En décembre dernier, conformément à l’accord de l’Organisation mondiale du commerce (OMC) sur les Aspects des droits de propriété intellectuelle qui touchent au commerce (ADPIC) et à la Déclaration de Doha relative à la santé publique, la Thaïlande a émis des licences obligatoires sur plusieurs médicaments. En échange d’une redevance au propriétaire du brevet, ce pays peut commercialiser à un moindre coût un médicament breveté, et ainsi permettre à un plus grand nombre de malades d’accéder aux traitements. Comme le rappelle l’article 4 de la Déclaration : l’accord sur les « ADPIC devrait être mis en oeuvre d’une manière qui appuie le droit des Membres de l’OMC de protéger la santé publique et, en particulier, de promouvoir l’accès de tous aux médicaments ».
Bien que la décision du gouvernement thaïlandais respecte l’accord sur les ADPIC, la firme Abbott, concernée pour un des médicaments, a décidé en réaction de ne plus enregistrer de nouveaux produits dans ce pays, dont le Kaletra en comprimé.

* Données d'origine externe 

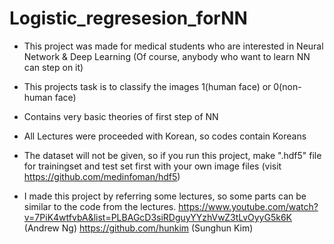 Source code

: # Logistic_regresesion_forNN
* This project was made for medical students who are interested in Neural Network & Deep Learning
(Of course, anybody who want to learn NN can step on it)
* This projects task is to classify the images 1(human face) or 0(non-human face)
* Contains very basic theories of first step of NN
* All Lectures were proceeded with Korean, so codes contain Koreans
* The dataset will not be given, so if you run this project, make ".hdf5" file for trainingset and test set first with your own image files
(visit https://github.com/medinfoman/hdf5)


* I made this project by referring some lectures, so some parts can be similar to the code from the lectures.
https://www.youtube.com/watch?v=7PiK4wtfvbA&list=PLBAGcD3siRDguyYYzhVwZ3tLvOyyG5k6K (Andrew Ng)
https://github.com/hunkim (Sunghun Kim)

Ce médicament est indispensable aux malades chez lesquels les autres traitements ont échoué. Sa forme en comprimé est particulièrement adaptée aux pays tropicaux, car elle n’implique pas l’utilisation d’une chaîne du froid pour la conservation du produit.
L’OMS a apporté « son soutien sans équivoque à l’utilisation par les pays en développement des flexibilités de l’accord sur les ADPIC ». Les autorités françaises ont aussi soutenu la Thaïlande dans sa décision. Cependant, Abbott a maintenu sa position.
Face à cette situation, un groupe de malades thaïlandais a lancé un appel à la solidarité internationale auprès d’autres ONG de malades du sida pour faire pression sur la firme Abbott. L’association Act up-Paris a organisé le 26 avril une action de protestation sous la forme d’une attaque contre le site internet de l’entreprise (netstrike), bloquant ainsi l’accès à ce dernier quelques heures. A la suite de cette « cyber-manifestation », la firme Abbott a décidé de poursuivre cette association. Le décalage entre la violence que constitue la privation des traitements pour une personne qui risque sa vie et celle d’une attaque contre un site internet mérite d’être soulignée.
Le Conseil national du sida ne peut dans ces conditions que :
Appeler les acteurs de la lutte contre le sida à joindre leur voix à celle des millions de malades pour soutenir l’application de flexibilité de l’accord sur les ADPIC, afin de promouvoir l’accès de tous aux médicaments.
Demander à toutes les firmes pharmaceutiques, notamment à la firme Abbott en Thaïlande, d’accepter sans condition les accords sur l’octroi de licences obligatoires, afin de faire bénéficier des médicaments dont ont besoin le plus grand nombre de malades possibles.
Demander à la firme Abbott de revenir sur sa décision disproportionnée de poursuivre une association de lutte contre le sida après une action de protestation.